> _Requirement_
Nothing but a verbatim copy of the data, minus the images, should be returned.

Stored data entries:

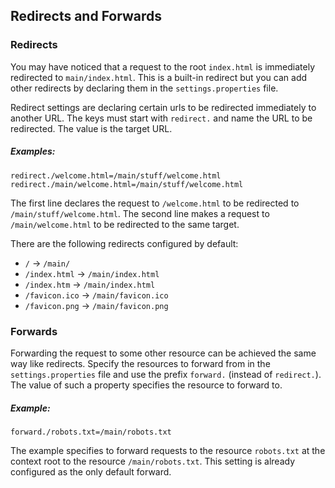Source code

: ## Redirects and Forwards

### Redirects

You may have noticed that a request to the root `index.html` is immediately
redirected to `main/index.html`. This is a built-in redirect but you can add
other redirects by declaring them in the `settings.properties` file.

Redirect settings are declaring certain urls to be redirected immediately to
another URL. The keys must start with `redirect.` and name the URL to be
redirected. The value is the target URL.

##### Examples:

    redirect./welcome.html=/main/stuff/welcome.html
    redirect./main/welcome.html=/main/stuff/welcome.html

The first line declares the request to `/welcome.html` to be redirected to
`/main/stuff/welcome.html`. The second line makes a request to
`/main/welcome.html` to be redirected to the same target.

There are the following redirects configured by default:

* `/` -> `/main/`
* `/index.html` -> `/main/index.html`
* `/index.htm` -> `/main/index.html`
* `/favicon.ico` -> `/main/favicon.ico`
* `/favicon.png` -> `/main/favicon.png`

### Forwards

Forwarding the request to some other resource can be achieved the same way
like redirects. Specify the resources to forward from in the `settings.properties`
file and use the prefix `forward.` (instead of `redirect.`). The value of such
a property specifies the resource to forward to.

##### Example:

    forward./robots.txt=/main/robots.txt

The example specifies to forward requests to the resource `robots.txt` at the
context root to the resource `/main/robots.txt`. This setting is already
configured as the only default forward.
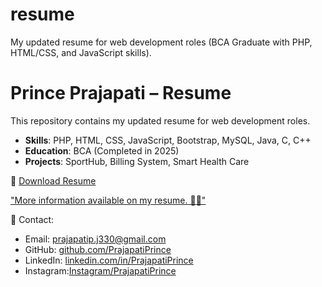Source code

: # resume
My updated resume for web development roles (BCA Graduate with PHP, HTML/CSS, and JavaScript skills).

# Prince Prajapati – Resume

This repository contains my updated resume for web development roles.

- **Skills**: PHP, HTML, CSS, JavaScript, Bootstrap, MySQL, Java, C, C++
- **Education**: BCA (Completed in 2025)
- **Projects**: SportHub, Billing System, Smart Health Care

📄 [Download Resume](https://drive.google.com/file/d/1zJ1yGVc_vnccbcUhXnScASN54HZ-hUUl/view?usp=drivesdk )

["More information available on my resume. 📄✨"](https://vtptabletennis3.wixsite.com/princeprajapati)

💼 Contact:
- Email: prajapatip.j330@gmail.com
- GitHub: [github.com/PrajapatiPrince](https://github.com/PrajapatiPrince2005)
- LinkedIn: [linkedin.com/in/PrajapatiPrince](https://www.linkedin.com/in/prince-prajapati-b5ba1a344/)
- Instagram:[Instagram/PrajapatiPrince](https://www.instagram.com/prince___31___?igsh=YWZsNWozdmliMTgw)

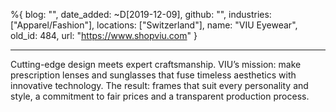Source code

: %{
  blog: "",
  date_added: ~D[2019-12-09],
  github: "",
  industries: ["Apparel/Fashion"],
  locations: ["Switzerland"],
  name: "VIU Eyewear",
  old_id: 484,
  url: "https://www.shopviu.com"
}

---

Cutting-edge design meets expert craftsmanship. VIU’s mission: make prescription lenses and sunglasses that fuse timeless aesthetics with innovative technology. The result: frames that suit every personality and style, a commitment to fair prices and a transparent production process.
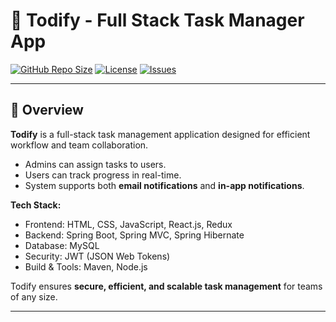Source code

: # 📝 Todify - Full Stack Task Manager App

[![GitHub Repo Size](https://img.shields.io/github/repo-size/namankabadi/Todify)](https://github.com/namankabadi/Todify)
[![License](https://img.shields.io/github/license/namankabadi/Todify)](https://github.com/namankabadi/Todify/blob/main/LICENSE)
[![Issues](https://img.shields.io/github/issues/namankabadi/Todify)](https://github.com/namankabadi/Todify/issues)

---

## 🚀 Overview

**Todify** is a full-stack task management application designed for efficient workflow and team collaboration.  
- Admins can assign tasks to users.  
- Users can track progress in real-time.  
- System supports both **email notifications** and **in-app notifications**.  

**Tech Stack:**
- Frontend: HTML, CSS, JavaScript, React.js, Redux  
- Backend: Spring Boot, Spring MVC, Spring Hibernate  
- Database: MySQL  
- Security: JWT (JSON Web Tokens)  
- Build & Tools: Maven, Node.js  

Todify ensures **secure, efficient, and scalable task management** for teams of any size.

---

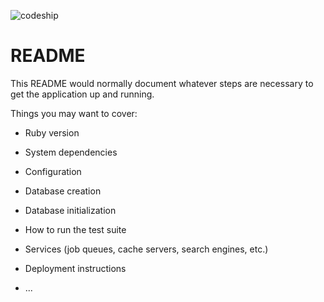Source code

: ![codeship](https://codeship.com/projects/1002c4b0-aded-0134-02cb-42bf2211c7d1/status?branch=master)

# README

This README would normally document whatever steps are necessary to get the
application up and running.

Things you may want to cover:

* Ruby version

* System dependencies

* Configuration

* Database creation

* Database initialization

* How to run the test suite

* Services (job queues, cache servers, search engines, etc.)

* Deployment instructions

* ...
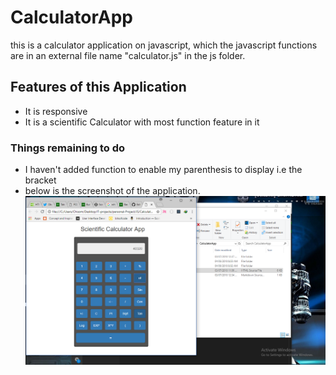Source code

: # CalculatorApp 

this is a calculator application on javascript,
which the javascript functions are in an external file name 
"calculator.js" in the js folder.

## Features of this Application

* It is responsive
* It is a scientific Calculator with most function feature in it

### Things remaining to do

* I haven't added function to enable my parenthesis to display
i.e the bracket
* below is the screenshot of the application.
![Screenshot](cal.png)
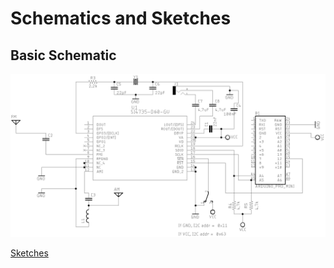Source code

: # Schematics and Sketches


## Basic Schematic

![Basic Schematic](../images/basic_schematic_eagle.png)

[Sketches](https://github.com/pu2clr/SI4735/tree/master/examples/SI47XX_01_SERIAL_MONITOR)


<BR>

![]()


<BR>


![]()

> _Solution to the exercise_
Source code

: ## Redirects and Forwards

### Redirects

You may have noticed that a request to the root `index.html` is immediately
redirected to `main/index.html`. This is a built-in redirect but you can add
other redirects by declaring them in the `settings.properties` file.

Redirect settings are declaring certain urls to be redirected immediately to
another URL. The keys must start with `redirect.` and name the URL to be
redirected. The value is the target URL.

##### Examples:

    redirect./welcome.html=/main/stuff/welcome.html
    redirect./main/welcome.html=/main/stuff/welcome.html

The first line declares the request to `/welcome.html` to be redirected to
`/main/stuff/welcome.html`. The second line makes a request to
`/main/welcome.html` to be redirected to the same target.

There are the following redirects configured by default:

* `/` -> `/main/`
* `/index.html` -> `/main/index.html`
* `/index.htm` -> `/main/index.html`
* `/favicon.ico` -> `/main/favicon.ico`
* `/favicon.png` -> `/main/favicon.png`

### Forwards

Forwarding the request to some other resource can be achieved the same way
like redirects. Specify the resources to forward from in the `settings.properties`
file and use the prefix `forward.` (instead of `redirect.`). The value of such
a property specifies the resource to forward to.

##### Example:

    forward./robots.txt=/main/robots.txt

The example specifies to forward requests to the resource `robots.txt` at the
context root to the resource `/main/robots.txt`. This setting is already
configured as the only default forward.
Source code

: # resume
My updated resume for web development roles (BCA Graduate with PHP, HTML/CSS, and JavaScript skills).

# Prince Prajapati – Resume

This repository contains my updated resume for web development roles.

- **Skills**: PHP, HTML, CSS, JavaScript, Bootstrap, MySQL, Java, C, C++
- **Education**: BCA (Completed in 2025)
- **Projects**: SportHub, Billing System, Smart Health Care

📄 [Download Resume](https://drive.google.com/file/d/1zJ1yGVc_vnccbcUhXnScASN54HZ-hUUl/view?usp=drivesdk )

["More information available on my resume. 📄✨"](https://vtptabletennis3.wixsite.com/princeprajapati)

💼 Contact:
- Email: prajapatip.j330@gmail.com
- GitHub: [github.com/PrajapatiPrince](https://github.com/PrajapatiPrince2005)
- LinkedIn: [linkedin.com/in/PrajapatiPrince](https://www.linkedin.com/in/prince-prajapati-b5ba1a344/)
- Instagram:[Instagram/PrajapatiPrince](https://www.instagram.com/prince___31___?igsh=YWZsNWozdmliMTgw)

Source code

: %{
  blog: "",
  date_added: ~D[2019-12-09],
  github: "",
  industries: ["Apparel/Fashion"],
  locations: ["Switzerland"],
  name: "VIU Eyewear",
  old_id: 484,
  url: "https://www.shopviu.com"
}

---

Cutting-edge design meets expert craftsmanship. VIU’s mission: make prescription lenses and sunglasses that fuse timeless aesthetics with innovative technology. The result: frames that suit every personality and style, a commitment to fair prices and a transparent production process.
Source code

: # 📝 Todify - Full Stack Task Manager App

[![GitHub Repo Size](https://img.shields.io/github/repo-size/namankabadi/Todify)](https://github.com/namankabadi/Todify)
[![License](https://img.shields.io/github/license/namankabadi/Todify)](https://github.com/namankabadi/Todify/blob/main/LICENSE)
[![Issues](https://img.shields.io/github/issues/namankabadi/Todify)](https://github.com/namankabadi/Todify/issues)

---

## 🚀 Overview

**Todify** is a full-stack task management application designed for efficient workflow and team collaboration.  
- Admins can assign tasks to users.  
- Users can track progress in real-time.  
- System supports both **email notifications** and **in-app notifications**.  

**Tech Stack:**
- Frontend: HTML, CSS, JavaScript, React.js, Redux  
- Backend: Spring Boot, Spring MVC, Spring Hibernate  
- Database: MySQL  
- Security: JWT (JSON Web Tokens)  
- Build & Tools: Maven, Node.js  

Todify ensures **secure, efficient, and scalable task management** for teams of any size.

---

Source code

: ![codeship](https://codeship.com/projects/1002c4b0-aded-0134-02cb-42bf2211c7d1/status?branch=master)

# README

This README would normally document whatever steps are necessary to get the
application up and running.

Things you may want to cover:

* Ruby version

* System dependencies

* Configuration

* Database creation

* Database initialization

* How to run the test suite

* Services (job queues, cache servers, search engines, etc.)

* Deployment instructions

* ...
Source code

: # CalculatorApp 

this is a calculator application on javascript,
which the javascript functions are in an external file name 
"calculator.js" in the js folder.

## Features of this Application

* It is responsive
* It is a scientific Calculator with most function feature in it

### Things remaining to do

* I haven't added function to enable my parenthesis to display
i.e the bracket
* below is the screenshot of the application.
![Screenshot](cal.png)
Source code

: # Schematics and Sketches


## Basic Schematic

![Basic Schematic](../images/basic_schematic_eagle.png)

[Sketches](https://github.com/pu2clr/SI4735/tree/master/examples/SI47XX_01_SERIAL_MONITOR)


<BR>

![]()


<BR>


![]()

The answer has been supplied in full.